Inserito il 10 feb 2025 alle 02:11

6,5 perché con la suite finale la band si difende. La maggior parte dei brani purtroppo non decolla mai. L'intro svolge bene il suo compito con un'atmosfera che ricorda i Symphony X, è il seguito che però manca... Night Terror musicalmente parte decisa e i cambi di tempo intrigano pure, ma verso i 6 minuti ha già detto tutto, andava conclusa lì secondo me. Le due successive sono proprio inspiegabili, salvo solo la sezione chitarristica insolita in A Broken Man, per il resto brani statici, appesantiti e per nulla esaltanti. Da 5. Midnight Messiah copia di As I Am ma almeno ha il pregio di avere ritmo per tutta la durata (e ci credo, copiando pari pari una bomba come As I Am le sezioni da riproporre sono quelle).

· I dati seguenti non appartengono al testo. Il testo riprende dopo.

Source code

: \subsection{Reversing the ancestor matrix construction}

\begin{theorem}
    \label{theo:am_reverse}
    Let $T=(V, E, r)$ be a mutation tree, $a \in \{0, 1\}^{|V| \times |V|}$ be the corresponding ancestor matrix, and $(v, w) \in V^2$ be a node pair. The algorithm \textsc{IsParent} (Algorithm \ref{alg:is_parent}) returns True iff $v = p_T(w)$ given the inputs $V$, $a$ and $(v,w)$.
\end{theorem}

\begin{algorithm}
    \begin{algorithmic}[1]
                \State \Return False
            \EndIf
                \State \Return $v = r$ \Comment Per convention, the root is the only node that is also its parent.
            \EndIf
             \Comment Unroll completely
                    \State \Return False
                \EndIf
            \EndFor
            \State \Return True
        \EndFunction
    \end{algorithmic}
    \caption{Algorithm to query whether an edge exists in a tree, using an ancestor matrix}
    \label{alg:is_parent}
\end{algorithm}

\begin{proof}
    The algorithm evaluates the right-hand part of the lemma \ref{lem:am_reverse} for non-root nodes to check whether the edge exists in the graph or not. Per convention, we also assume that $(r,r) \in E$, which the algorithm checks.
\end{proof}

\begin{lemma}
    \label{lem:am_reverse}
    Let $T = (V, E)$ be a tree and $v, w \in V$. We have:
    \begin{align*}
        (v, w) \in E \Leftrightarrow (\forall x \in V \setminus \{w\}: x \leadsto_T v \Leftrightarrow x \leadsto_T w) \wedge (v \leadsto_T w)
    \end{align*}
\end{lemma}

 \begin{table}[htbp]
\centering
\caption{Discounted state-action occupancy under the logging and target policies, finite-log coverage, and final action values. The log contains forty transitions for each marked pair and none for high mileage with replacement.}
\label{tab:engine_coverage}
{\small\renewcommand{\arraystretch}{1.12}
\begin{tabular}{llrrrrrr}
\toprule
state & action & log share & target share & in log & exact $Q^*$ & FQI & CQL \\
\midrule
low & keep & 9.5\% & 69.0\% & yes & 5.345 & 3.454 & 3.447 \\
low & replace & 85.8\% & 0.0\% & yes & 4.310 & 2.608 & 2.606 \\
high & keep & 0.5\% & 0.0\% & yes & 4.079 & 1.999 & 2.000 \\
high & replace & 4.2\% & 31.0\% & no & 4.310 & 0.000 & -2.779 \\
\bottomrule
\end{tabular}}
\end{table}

Bend the Clock per molti è un capolavoro, per me una innocua ballad standard con un bellissimo assolo, che non vale una Beneath the Surface, figuriamoci The Spirit Carries on Space Dye Vest. Arrivati all'epilogo, devo dire che The Shadow Man Incident è strana da decifrare, a partire dal titolo poco pomposo che invece solitamente dedicano alle loro suites: i primi 5 minuti strumentali sembrano un medley piu che un'intro vera e propria, comunque niente male il riff teatrale/da circo degli orrori che apre il brano. Il cantato non lo trovo esaltante e l'apertura nel ritornello, che mi ricorda le atmosfere "benigne" di The Astonishing, stona un po' con il setting gotico/inquietante del brano. Dai 10 minuti in poi comunque la band fa sul serio. Peccato perché l'assolo conclusivo non è in grado da fare da sigillo sull'album, come avvenuto in passato con gli assoli in Octavarium e The Country of Tuscany. Comunque il brano è il migliore dell'album. Tutto sommato ennesimo disco di mestiere, se i Dream Theater con Mike Portnoy nel 2025 devono essere questi, boh, non saprei, sembrano sempre loro con Mangini; a parte le citazioni dirette a brani di almeno 20 anni fa, questo album non lo trovo molto diverso dal precedente come sonorità. A livello di suono si sono standardizzati e bisogna prenderla così; se ci va bene continuiamo ad ascoltare i lavori recenti e quelli che verranno, se ci hanno stufato li abbandoniamo.